BEGIN

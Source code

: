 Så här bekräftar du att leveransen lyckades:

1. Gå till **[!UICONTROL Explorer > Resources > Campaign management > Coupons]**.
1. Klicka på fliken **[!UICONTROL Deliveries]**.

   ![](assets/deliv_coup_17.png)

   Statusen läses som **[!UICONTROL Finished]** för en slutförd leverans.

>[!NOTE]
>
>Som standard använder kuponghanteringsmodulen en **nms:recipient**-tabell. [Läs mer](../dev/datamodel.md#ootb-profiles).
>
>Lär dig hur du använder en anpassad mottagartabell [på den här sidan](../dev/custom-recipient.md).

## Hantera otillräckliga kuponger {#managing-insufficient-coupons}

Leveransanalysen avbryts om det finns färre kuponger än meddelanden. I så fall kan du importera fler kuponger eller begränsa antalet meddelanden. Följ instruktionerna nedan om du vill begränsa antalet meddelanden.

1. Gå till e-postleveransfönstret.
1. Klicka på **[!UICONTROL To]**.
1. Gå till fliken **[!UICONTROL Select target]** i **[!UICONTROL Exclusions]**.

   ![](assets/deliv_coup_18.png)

END

PROBLEM STATEMENT ::
Set down nothing but the lines from the one with "standard använder kuponghanteringsmodulen" through the end of the records, keeping each line exactly as written and including both ends.

OUTPUT FOR THIS TASK ::
>Som standard använder kuponghanteringsmodulen en **nms:recipient**-tabell. [Läs mer](../dev/datamodel.md#ootb-profiles).
>
>Lär dig hur du använder en anpassad mottagartabell [på den här sidan](../dev/custom-recipient.md).

## Hantera otillräckliga kuponger {#managing-insufficient-coupons}

Leveransanalysen avbryts om det finns färre kuponger än meddelanden. I så fall kan du importera fler kuponger eller begränsa antalet meddelanden. Följ instruktionerna nedan om du vill begränsa antalet meddelanden.

1. Gå till e-postleveransfönstret.
1. Klicka på **[!UICONTROL To]**.
1. Gå till fliken **[!UICONTROL Select target]** i **[!UICONTROL Exclusions]**.

   ![](assets/deliv_coup_18.png)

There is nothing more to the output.